A recent report says Huawei was demanding one billion U.S. dollars in licensing fees from Verizon Communications, an American telecom operator. The Chinese tech giant is also claiming royalties against other U.S. network operators. The report, among others, turned out to present to the world the interdependence of companies like Huawei and other global players in the communications industry.

As a matter of fact, technology exchanges between countries are mutually beneficial. While U.S. companies used to be on the technology supplier side of the technology exchanges and cooperation, such exchanges have naturally turned out to be bidirectional as China is emerging as a source of robust technology innovation.

Many Chinese companies spend tons of money on R&D and have risen to be a leading force in global technology innovation. Take Huawei and the 5G of its pride. According to "Who is leading the 5G patent race?" a study by IPlytics, a German company, as of April 2019, the number of standard and essential patents for 5G communication systems applied by Chinese companies ranked first in the world, accounting for 34 percent.
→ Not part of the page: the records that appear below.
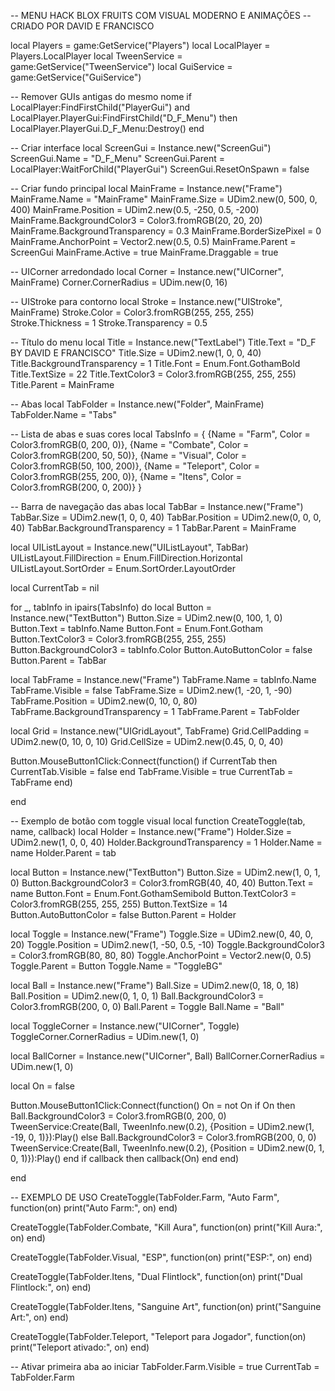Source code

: -- MENU HACK BLOX FRUITS COM VISUAL MODERNO E ANIMAÇÕES -- CRIADO POR DAVID E FRANCISCO

local Players = game:GetService("Players") local LocalPlayer = Players.LocalPlayer local TweenService = game:GetService("TweenService") local GuiService = game:GetService("GuiService")

-- Remover GUIs antigas do mesmo nome if LocalPlayer:FindFirstChild("PlayerGui") and LocalPlayer.PlayerGui:FindFirstChild("D_F_Menu") then LocalPlayer.PlayerGui.D_F_Menu:Destroy() end

-- Criar interface local ScreenGui = Instance.new("ScreenGui") ScreenGui.Name = "D_F_Menu" ScreenGui.Parent = LocalPlayer:WaitForChild("PlayerGui") ScreenGui.ResetOnSpawn = false

-- Criar fundo principal local MainFrame = Instance.new("Frame") MainFrame.Name = "MainFrame" MainFrame.Size = UDim2.new(0, 500, 0, 400) MainFrame.Position = UDim2.new(0.5, -250, 0.5, -200) MainFrame.BackgroundColor3 = Color3.fromRGB(20, 20, 20) MainFrame.BackgroundTransparency = 0.3 MainFrame.BorderSizePixel = 0 MainFrame.AnchorPoint = Vector2.new(0.5, 0.5) MainFrame.Parent = ScreenGui MainFrame.Active = true MainFrame.Draggable = true

-- UICorner arredondado local Corner = Instance.new("UICorner", MainFrame) Corner.CornerRadius = UDim.new(0, 16)

-- UIStroke para contorno local Stroke = Instance.new("UIStroke", MainFrame) Stroke.Color = Color3.fromRGB(255, 255, 255) Stroke.Thickness = 1 Stroke.Transparency = 0.5

-- Título do menu local Title = Instance.new("TextLabel") Title.Text = "D_F BY DAVID E FRANCISCO" Title.Size = UDim2.new(1, 0, 0, 40) Title.BackgroundTransparency = 1 Title.Font = Enum.Font.GothamBold Title.TextSize = 22 Title.TextColor3 = Color3.fromRGB(255, 255, 255) Title.Parent = MainFrame

-- Abas local TabFolder = Instance.new("Folder", MainFrame) TabFolder.Name = "Tabs"

-- Lista de abas e suas cores local TabsInfo = { {Name = "Farm", Color = Color3.fromRGB(0, 200, 0)}, {Name = "Combate", Color = Color3.fromRGB(200, 50, 50)}, {Name = "Visual", Color = Color3.fromRGB(50, 100, 200)}, {Name = "Teleport", Color = Color3.fromRGB(255, 200, 0)}, {Name = "Itens", Color = Color3.fromRGB(200, 0, 200)} }

-- Barra de navegação das abas local TabBar = Instance.new("Frame") TabBar.Size = UDim2.new(1, 0, 0, 40) TabBar.Position = UDim2.new(0, 0, 0, 40) TabBar.BackgroundTransparency = 1 TabBar.Parent = MainFrame

local UIListLayout = Instance.new("UIListLayout", TabBar) UIListLayout.FillDirection = Enum.FillDirection.Horizontal UIListLayout.SortOrder = Enum.SortOrder.LayoutOrder

local CurrentTab = nil

for _, tabInfo in ipairs(TabsInfo) do local Button = Instance.new("TextButton") Button.Size = UDim2.new(0, 100, 1, 0) Button.Text = tabInfo.Name Button.Font = Enum.Font.Gotham Button.TextColor3 = Color3.fromRGB(255, 255, 255) Button.BackgroundColor3 = tabInfo.Color Button.AutoButtonColor = false Button.Parent = TabBar

local TabFrame = Instance.new("Frame")
TabFrame.Name = tabInfo.Name
TabFrame.Visible = false
TabFrame.Size = UDim2.new(1, -20, 1, -90)
TabFrame.Position = UDim2.new(0, 10, 0, 80)
TabFrame.BackgroundTransparency = 1
TabFrame.Parent = TabFolder

local Grid = Instance.new("UIGridLayout", TabFrame)
Grid.CellPadding = UDim2.new(0, 10, 0, 10)
Grid.CellSize = UDim2.new(0.45, 0, 0, 40)

Button.MouseButton1Click:Connect(function()
    if CurrentTab then CurrentTab.Visible = false end
    TabFrame.Visible = true
    CurrentTab = TabFrame
end)

end

-- Exemplo de botão com toggle visual local function CreateToggle(tab, name, callback) local Holder = Instance.new("Frame") Holder.Size = UDim2.new(1, 0, 0, 40) Holder.BackgroundTransparency = 1 Holder.Name = name Holder.Parent = tab

local Button = Instance.new("TextButton")
Button.Size = UDim2.new(1, 0, 1, 0)
Button.BackgroundColor3 = Color3.fromRGB(40, 40, 40)
Button.Text = name
Button.Font = Enum.Font.GothamSemibold
Button.TextColor3 = Color3.fromRGB(255, 255, 255)
Button.TextSize = 14
Button.AutoButtonColor = false
Button.Parent = Holder

local Toggle = Instance.new("Frame")
Toggle.Size = UDim2.new(0, 40, 0, 20)
Toggle.Position = UDim2.new(1, -50, 0.5, -10)
Toggle.BackgroundColor3 = Color3.fromRGB(80, 80, 80)
Toggle.AnchorPoint = Vector2.new(0, 0.5)
Toggle.Parent = Button
Toggle.Name = "ToggleBG"

local Ball = Instance.new("Frame")
Ball.Size = UDim2.new(0, 18, 0, 18)
Ball.Position = UDim2.new(0, 1, 0, 1)
Ball.BackgroundColor3 = Color3.fromRGB(200, 0, 0)
Ball.Parent = Toggle
Ball.Name = "Ball"

local ToggleCorner = Instance.new("UICorner", Toggle)
ToggleCorner.CornerRadius = UDim.new(1, 0)

local BallCorner = Instance.new("UICorner", Ball)
BallCorner.CornerRadius = UDim.new(1, 0)

local On = false

Button.MouseButton1Click:Connect(function()
    On = not On
    if On then
        Ball.BackgroundColor3 = Color3.fromRGB(0, 200, 0)
        TweenService:Create(Ball, TweenInfo.new(0.2), {Position = UDim2.new(1, -19, 0, 1)}):Play()
    else
        Ball.BackgroundColor3 = Color3.fromRGB(200, 0, 0)
        TweenService:Create(Ball, TweenInfo.new(0.2), {Position = UDim2.new(0, 1, 0, 1)}):Play()
    end
    if callback then callback(On) end
end)

end

-- EXEMPLO DE USO CreateToggle(TabFolder.Farm, "Auto Farm", function(on) print("Auto Farm:", on) end)

CreateToggle(TabFolder.Combate, "Kill Aura", function(on) print("Kill Aura:", on) end)

CreateToggle(TabFolder.Visual, "ESP", function(on) print("ESP:", on) end)

CreateToggle(TabFolder.Itens, "Dual Flintlock", function(on) print("Dual Flintlock:", on) end)

CreateToggle(TabFolder.Itens, "Sanguine Art", function(on) print("Sanguine Art:", on) end)

CreateToggle(TabFolder.Teleport, "Teleport para Jogador", function(on) print("Teleport ativado:", on) end)

-- Ativar primeira aba ao iniciar TabFolder.Farm.Visible = true CurrentTab = TabFolder.Farm

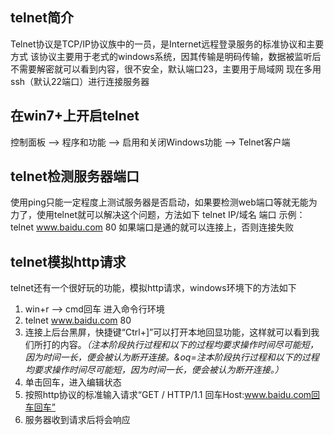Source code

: ## telnet简介
Telnet协议是TCP/IP协议族中的一员，是Internet远程登录服务的标准协议和主要方式
该协议主要用于老式的windows系统，因其传输是明码传输，数据被监听后不需要解密就可以看到内容，很不安全，默认端口23，主要用于局域网
现在多用ssh（默认22端口）进行连接服务器

## 在win7+上开启telnet
控制面板 —> 程序和功能 —> 启用和关闭Windows功能 —> Telnet客户端

## telnet检测服务器端口
使用ping只能一定程度上测试服务器是否启动，如果要检测web端口等就无能为力了，使用telnet就可以解决这个问题，方法如下
telnet IP/域名 端口
示例：telnet www.baidu.com 80
如果端口是通的就可以连接上，否则连接失败

## telnet模拟http请求
telnet还有一个很好玩的功能，模拟http请求，windows环境下的方法如下
1. win+r  —>  cmd回车 进入命令行环境
2. telnet www.baidu.com 80
3. 连接上后台黑屏，快捷键“Ctrl+]”可以打开本地回显功能，这样就可以看到我们所打的内容。*（注本阶段执行过程和以下的过程均要求操作时间尽可能短，因为时间一长，便会被认为断开连接。&oq=注本阶段执行过程和以下的过程均要求操作时间尽可能短，因为时间一长，便会被认为断开连接。）*
4. 单击回车，进入编辑状态
5. 按照http协议的标准输入请求“GET / HTTP/1.1 回车Host:www.baidu.com回车回车”
6. 服务器收到请求后将会响应
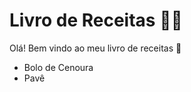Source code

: # Livro de Receitas :woman_cook:

Olá! Bem vindo ao meu livro de receitas :open_book:

- Bolo de Cenoura
- Pavê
Signage for the 5G Park at the Huawei Technologies Co. headquarters in Shenzhen, China, May 22, 2019. /VCG Photo

Signage for the 5G Park at the Huawei Technologies Co. headquarters in Shenzhen, China, May 22, 2019. /VCG Photo

Around the globe, among the top 10 holders of such patents in the 5G area, Huawei ranked first. The core 5G patents of all U.S. companies account for less than 15 percent, while Huawei alone exceeds 20 percent. That is to say, Huawei has indisputably become a leader in 5G global competition.

The technological advancement is due to the huge investment by Huawei. In 10 consecutive years, Huawei has invested nearly two billion U.S. dollars in R&D on 5G technology. Only this long-term and concentrated R&D investment can guarantee that Huawei remains the leading position in such a high-tech industry.

Indeed, the rise of China's status in the global landscape of technological development is lending support to the technology exchanges between China and the rest of the world. In this context, one needs to adopt a normal attitude towards cross-country technology transfers and cooperation.

It is certainly unwise for us to be blind to the interdependence of the companies involved in the global technology-based industry chains. It might also be useful for us to be reminded that technology decoupling will do nothing but harm all the companies as well as the countries involved.